Criticized Vegas resort stops pumping scents into casino
Whether or not gamblers want to admit it, control is an illusion at the casino; patrons must leave themselves at the mercy of any manipulation that will keep them there, whether it be contorting a visitor's sense of time by removing clocks from the walls, pumping gamblers with free drinks or pumping a faint, alluring odor into the room.
According to research, the latter works surprisingly well, which is why filling casinos with specific scents is a common practice on the Las Vegas strip. Except it didn't really work for the Palms, which spent $3,200 on a trial run pumping the scent of Teakwood into its casinos. Tourists began leaving critical online reviews about how badly the place smelled. "I'd almost rather smell the smoke," said one critic. The Palms pulled the scent in late June.

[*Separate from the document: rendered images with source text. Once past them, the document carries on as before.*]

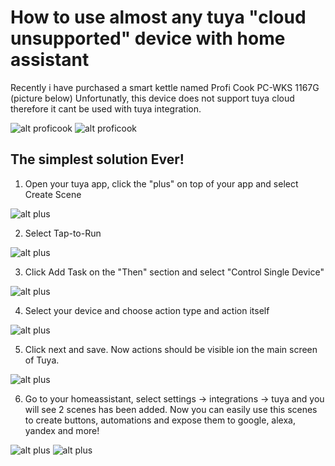 # How to use almost any tuya "cloud unsupported" device with home assistant


Recently i have purchased a smart kettle named Profi Cook PC-WKS 1167G (picture below)
Unfortunatly, this device does not support tuya cloud therefore it cant be used with tuya integration.

![alt proficook](https://github.com/dimagoltsman/homeassistant-with-unsupported-tuya/blob/master/kettle.png?raw=true)
![alt proficook](https://github.com/dimagoltsman/homeassistant-with-unsupported-tuya/blob/master/mainscreen.jpeg?raw=true)


## The simplest solution Ever!

1. Open your tuya app, click the "plus" on top of your app and select Create Scene

![alt plus](https://github.com/dimagoltsman/homeassistant-with-unsupported-tuya/blob/master/plus.jpeg?raw=true)

2. Select Tap-to-Run

![alt plus](https://github.com/dimagoltsman/homeassistant-with-unsupported-tuya/blob/master/ttr.jpeg?raw=true)

3. Click Add Task on the "Then" section and select "Control Single Device"

![alt plus](https://github.com/dimagoltsman/homeassistant-with-unsupported-tuya/blob/master/single.jpeg?raw=true)

4. Select your device and choose action type and action itself
   
![alt plus](https://github.com/dimagoltsman/homeassistant-with-unsupported-tuya/blob/master/action.jpeg?raw=true)

5. Click next and save. Now actions should be visible ion the main screen of Tuya.
    
![alt plus](https://github.com/dimagoltsman/homeassistant-with-unsupported-tuya/blob/master/tuyafin.jpeg?raw=true)

6. Go to your homeassistant, select settings -> integrations -> tuya and you will see 2 scenes has been added.
Now you can easily use this scenes to create buttons, automations and expose them to google, alexa, yandex and more!

![alt plus](https://github.com/dimagoltsman/homeassistant-with-unsupported-tuya/blob/master/hatuya.png?raw=true)
![alt plus](https://github.com/dimagoltsman/homeassistant-with-unsupported-tuya/blob/master/ha.png?raw=true)
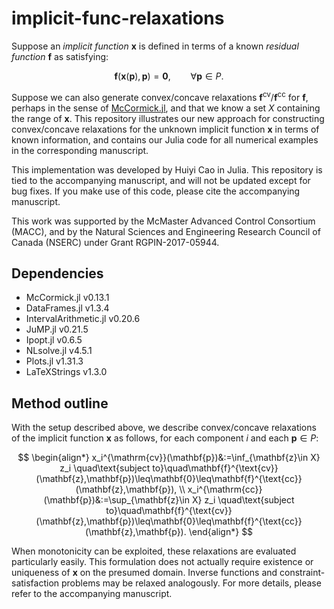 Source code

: # implicit-func-relaxations

Suppose an *implicit function* $\mathbf{x}$ is defined in terms of a
known *residual function* $\mathbf{f}$ as satisfying:

$$
\mathbf{f}(\mathbf{x}(\mathbf{p}),\mathbf{p}) = \mathbf{0},
\qquad\forall\mathbf{p}\in P.
$$

Suppose we can also generate convex/concave relaxations $\mathbf{f}^{\text{cv}}/\mathbf{f}^{\text{cc}}$ for $\mathbf{f}$,
perhaps in the sense of
[McCormick.jl](https://github.com/PSORLab/McCormick.jl), and that we
know a set $X$ containing the range of $\mathbf{x}$. This
repository illustrates our new approach for constructing
convex/concave relaxations for the unknown implicit function
$\mathbf{x}$ in terms of known information, and contains our Julia code for all numerical examples in the
corresponding manuscript.

This implementation was developed by Huiyi Cao in Julia. This repository is
tied to the accompanying manuscript, and will not be updated except for bug
fixes. If you make use of this code, please cite the accompanying manuscript.

This work was supported by the McMaster Advanced Control Consortium
(MACC), and by the Natural Sciences and Engineering Research Council of Canada (NSERC) under Grant RGPIN-2017-05944.

## Dependencies

- McCormick.jl v0.13.1
- DataFrames.jl v1.3.4
- IntervalArithmetic.jl v0.20.6
- JuMP.jl v0.21.5
- Ipopt.jl v0.6.5
- NLsolve.jl v4.5.1
- Plots.jl v1.31.3
- LaTeXStrings v1.3.0

## Method outline

With the setup described above, we describe convex/concave relaxations
of the implicit function $\mathbf{x}$ as follows, for each component
$i$ and each $\mathbf{p}\in P$:

$$
\begin{align*}
x_i^{\mathrm{cv}}(\mathbf{p})&:=\inf_{\mathbf{z}\in X} z_i
\quad\text{subject
to}\quad\mathbf{f}^{\text{cv}}(\mathbf{z},\mathbf{p})\leq\mathbf{0}\leq\mathbf{f}^{\text{cc}}(\mathbf{z},\mathbf{p}),
\\
x_i^{\mathrm{cc}}(\mathbf{p})&:=\sup_{\mathbf{z}\in X} z_i
\quad\text{subject
to}\quad\mathbf{f}^{\text{cv}}(\mathbf{z},\mathbf{p})\leq\mathbf{0}\leq\mathbf{f}^{\text{cc}}(\mathbf{z},\mathbf{p}). 
\end{align*}
$$

When monotonicity can be exploited, these relaxations are evaluated
particularly easily.
This formulation does not actually require existence or uniqueness of
$\mathbf{x}$ on the presumed domain. Inverse functions and
constraint-satisfaction problems may be relaxed analogously. For more details, please refer to
the accompanying manuscript.
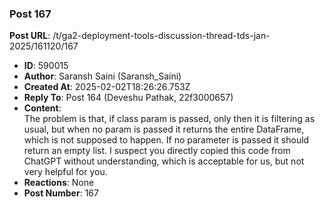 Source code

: ### Post 167
**Post URL**: /t/ga2-deployment-tools-discussion-thread-tds-jan-2025/161120/167
- **ID**: 590015
- **Author**: Saransh Saini (Saransh_Saini)
- **Created At**: 2025-02-02T18:26:26.753Z
- **Reply To**: Post 164 (Deveshu Pathak, 22f3000657)
- **Content**:  
  The problem is that, if class param is passed, only then it is filtering as usual, but when no param is passed it returns the entire DataFrame, which is not supposed to happen.
If no parameter is passed it should return an empty list.
I suspect you directly copied this code from ChatGPT without understanding, which is acceptable for us, but not very helpful for you.
- **Reactions**: None
- **Post Number**: 167

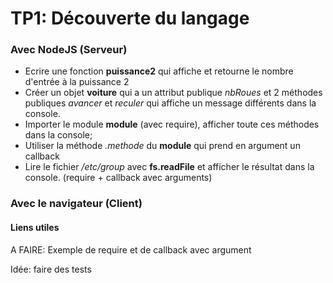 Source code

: # TP1: Découverte du langage

### Avec NodeJS (Serveur)
- Ecrire une fonction **puissance2** qui affiche et retourne le nombre d'entrée à la puissance 2
- Créer un objet **voiture** qui a un attribut publique *nbRoues* et 2 méthodes publiques *avancer* et *reculer* qui affiche un message différents dans la console.
- Importer le module **module** (avec require), afficher toute ces méthodes dans la console;
- Utiliser la méthode *.methode* du **module** qui prend en argument un callback
- Lire le fichier */etc/group*  avec **fs.readFile** et afficher le résultat dans la console. (require + callback avec arguments)

### Avec le navigateur (Client)

#### Liens utiles

A FAIRE:
Exemple de require et de callback avec argument


Idée: faire des tests
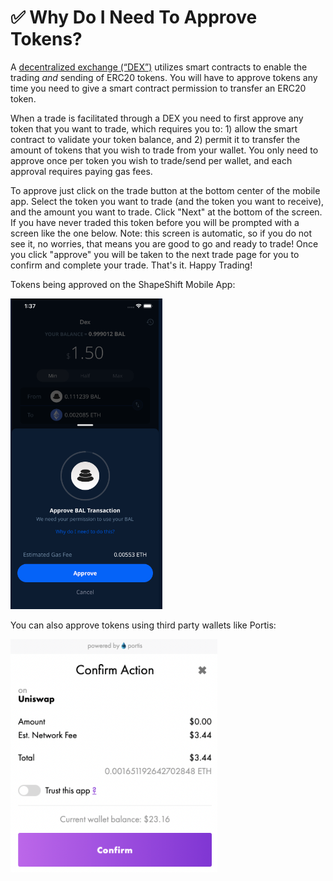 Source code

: # ✅ Why Do I Need To Approve Tokens?

A [decentralized exchange (“DEX”)](https://shapeshift.zendesk.com/hc/en-us/articles/360018516439) utilizes smart contracts to enable the trading _and_ sending of ERC20 tokens. You will have to approve tokens any time you need to give a smart contract permission to transfer an ERC20 token.

&#x20;

When a trade is facilitated through a DEX you need to first approve any token that you want to trade, which requires you to: 1) allow the smart contract to validate your token balance, and 2) permit it to transfer the amount of tokens that you wish to trade from your wallet.  You only need to approve once per token you wish to trade/send per wallet, and each approval requires paying gas fees.&#x20;

&#x20;

To approve just click on the trade button at the bottom center of the mobile app.  Select the token you want to trade (and the token you want to receive), and the amount you want to trade. Click "Next" at the bottom of the screen.  If you have never traded this token before you will be prompted with a screen like the one below. Note: this screen is automatic, so if you do not see it, no worries, that means you are good to go and ready to trade! Once you click "approve" you will be taken to the next trade page for you to confirm and complete your trade. That's it. Happy Trading!

&#x20;

Tokens being approved on the ShapeShift Mobile App:

![](<../../.gitbook/assets/image (91).png>)

You can also approve tokens using third party wallets like Portis:

![](<../../.gitbook/assets/image (18).png>)

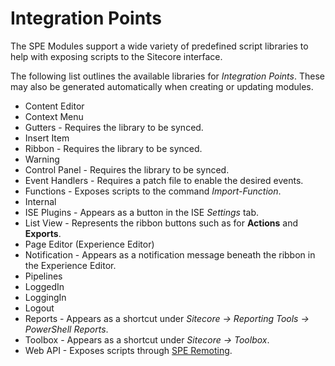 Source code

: # Integration Points

The SPE Modules support a wide variety of predefined script libraries to help with exposing scripts to the Sitecore interface.

The following list outlines the available libraries for *Integration Points*. These may also be generated automatically when creating or updating modules.

* Content Editor
 * Context Menu
 * Gutters - Requires the library to be synced.
 * Insert Item
 * Ribbon - Requires the library to be synced.
 * Warning
* Control Panel - Requires the library to be synced.
* Event Handlers - Requires a patch file to enable the desired events.
* Functions - Exposes scripts to the command *Import-Function*.
* Internal
 * ISE Plugins - Appears as a button in the ISE *Settings* tab.
 * List View - Represents the ribbon buttons such as for **Actions** and **Exports**.
* Page Editor (Experience Editor)
 * Notification - Appears as a notification message beneath the ribbon in the Experience Editor.
* Pipelines
 * LoggedIn
 * LoggingIn
 * Logout
* Reports - Appears as a shortcut under *Sitecore -> Reporting Tools -> PowerShell Reports*.
* Toolbox - Appears as a shortcut under *Sitecore -> Toolbox*.
* Web API - Exposes scripts through [SPE Remoting](remoting.md).

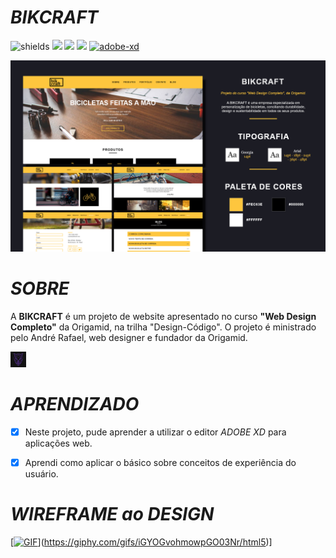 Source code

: <div>
  <h1><i>BIKCRAFT</i></h1>

  ![shields](https://img.shields.io/github/forks/vitoralvesp/bikcraft?color=%23FEC63E&label=forks&style=for-the-badge)
  <img src="https://img.shields.io/github/license/vitoralvesp/bikcraft?color=%23FEC63E&style=for-the-badge"/> 
  <img src="https://img.shields.io/github/issues/vitoralvesp/bikcraft?color=%23FEC63E&style=for-the-badge"/> 
  <img src="https://img.shields.io/github/stars/vitoralvesp/bikcraft?color=%23FEC63E&style=for-the-badge"/>
  [![adobe-xd](https://img.shields.io/static/v1?label=MADE%20WITH&message=ADOBE%20XD&color=black&style=for-the-badge&logo=adobe-xd&logoColor=black)](https://www.adobe.com/br/products/xd/details.html)

  
<img hidth="900" src="https://raw.githubusercontent.com/vitoralvesp/bikcraft/master/GitHub%20-%20bikcraft.png">
</div>

# *SOBRE*
  
A **BIKCRAFT** é um projeto de website apresentado no curso **"Web Design Completo"** da Origamid, na trilha "Design-Código". O projeto é ministrado pelo André Rafael, web designer e fundador da Origamid.
    
 <a href="https://www.origamid.com/">
  <img width=25 src="https://raw.githubusercontent.com/vitoralvesp/bikcraft/master/ORIGAMID.png">
 </a>
 
# *APRENDIZADO* 

- [x] Neste projeto, pude aprender a utilizar o editor *ADOBE XD* para aplicações web.
- [x] Aprendi como aplicar o básico sobre conceitos de experiência do usuário.


# *WIREFRAME ao DESIGN*

[[![GIF](https://giphy.com/gifs/iGYOGvohmowpGO03Nr)](https://media.giphy.com/media/iGYOGvohmowpGO03Nr/giphy.gif)](https://giphy.com/gifs/iGYOGvohmowpGO03Nr/html5)]

  
  

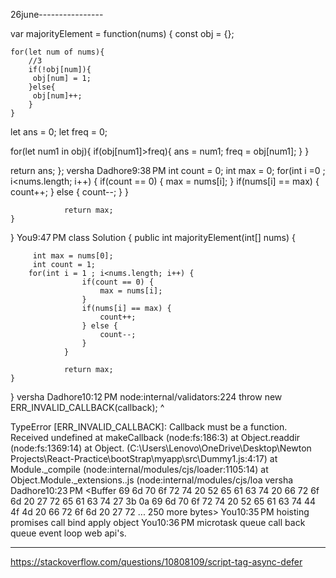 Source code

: 26june----------------


var majorityElement = function(nums) {
    const obj = {};

    for(let num of nums){
        //3 
        if(!obj[num]){
         obj[num] = 1;
        }else{
         obj[num]++;
        }
    }

  let ans = 0;
  let freq = 0;

  for(let num1 in obj){
      if(obj[num1]>freq){
          ans  = num1;
          freq = obj[num1];
      }
  }

  return ans;
};
versha Dadhore9:38 PM
int count = 0;
                int max = 0;
				for(int i =0 ; i<nums.length; i++) {
					if(count == 0) {
						max = nums[i];
					}
					if(nums[i] == max) {
						count++;
					} else {
						count--;
					}
				}

				return max;
    }
}
You9:47 PM
class Solution {
    public int majorityElement(int[] nums) {
       
         int max = nums[0];
         int count = 1;
		for(int i = 1 ; i<nums.length; i++) {
					if(count == 0) {
						max = nums[i];
					}
					if(nums[i] == max) {
						count++;
					} else {
						count--;
					}
				}

				return max;
    }
}
versha Dadhore10:12 PM
node:internal/validators:224
    throw new ERR_INVALID_CALLBACK(callback);
    ^

TypeError [ERR_INVALID_CALLBACK]: Callback must be a function. Received undefined
    at makeCallback (node:fs:186:3)
    at Object.readdir (node:fs:1369:14)
    at Object.<anonymous> (C:\Users\Lenovo\OneDrive\Desktop\Newton Projects\React-Practice\bootStrap\myapp\src\Dummy1.js:4:17)
    at Module._compile (node:internal/modules/cjs/loader:1105:14)
    at Object.Module._extensions..js (node:internal/modules/cjs/loa
versha Dadhore10:23 PM
<Buffer 69 6d 70 6f 72 74 20 52 65 61 63 74 20 66 72 6f 6d 20 27 72 65 61 63 74 27 3b 0a 69 6d 70 6f 72 74 20 52 65 61 63 74 44 4f 4d 20 66 72 6f 6d 20 27 72 ... 250 more bytes>
You10:35 PM
hoisting
promises
call bind apply
object
You10:36 PM
microtask queue call back queue event loop web api's.


-------------


https://stackoverflow.com/questions/10808109/script-tag-async-defer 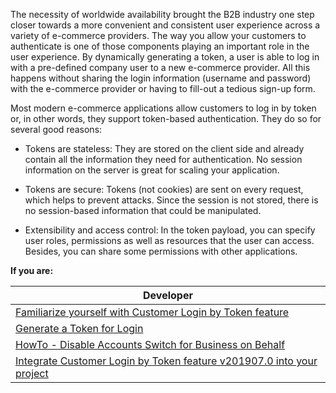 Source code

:The necessity of worldwide availability brought the B2B industry one step closer towards a more convenient and consistent user experience across a variety of e-commerce providers. The way you allow your customers to authenticate is one of those components playing an important role in the user experience. By dynamically generating a token, a user is able to log in with a pre-defined company user to a new e-commerce provider. All this happens without sharing the login information (username and password) with the e-commerce provider or having to fill-out a tedious sign-up form.

Most modern e-commerce applications allow customers to log in by token or, in other words, they support token-based authentication. They do so for several good reasons:

* Tokens are stateless: They are stored on the client side and already contain all the information they need for authentication. No session information on the server is great for scaling your application.

* Tokens are secure: Tokens (not cookies) are sent on every request, which helps to prevent attacks. Since the session is not stored, there is no session-based information that could be manipulated.

* Extensibility and access control: In the token payload, you can specify user roles, permissions as well as resources that the user can access. Besides, you can share some permissions with other applications.

**If you are:**

| Developer |
| --- |
| [Familiarize yourself with Customer Login by Token feature](https://documentation.spryker.com/v3/docs/customer-login-by-token-feature-overview-201907)  |  
| [Generate a Token for Login](https://documentation.spryker.com/v3/docs/ht-generating-token-for-login-201907) |  
| [HowTo - Disable Accounts Switch for Business on Behalf](https://documentation.spryker.com/v3/docs/ht-disable-accounts-switch-for-bob-201907) |  
| [Integrate Customer Login by Token feature v201907.0 into your project](https://documentation.spryker.com/v3/docs/company-account-integration-201907)  |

Research has proven scent marketing can have a powerful effect on the consumer. Cinnabon doesn't hide the fact that it uses an artificial cinnamon smell to lure customers. For gamblers, pumping a scent into the casino helps them connect with the room on an emotional level, putting them at ease and encouraging them to stay longer. One early experiment, conducted over 15 years ago by a Chicago neurologist at the Las Vegas Hilton, found gamblers spent 45 percent more money at the casino when surrounded by a pleasant smell.
Teakwood, the offending Palms smell, is a tropical birch native to Southeast Asia. Smells that linger in other Vegas casinos include coconut and a lemon/ginger blend.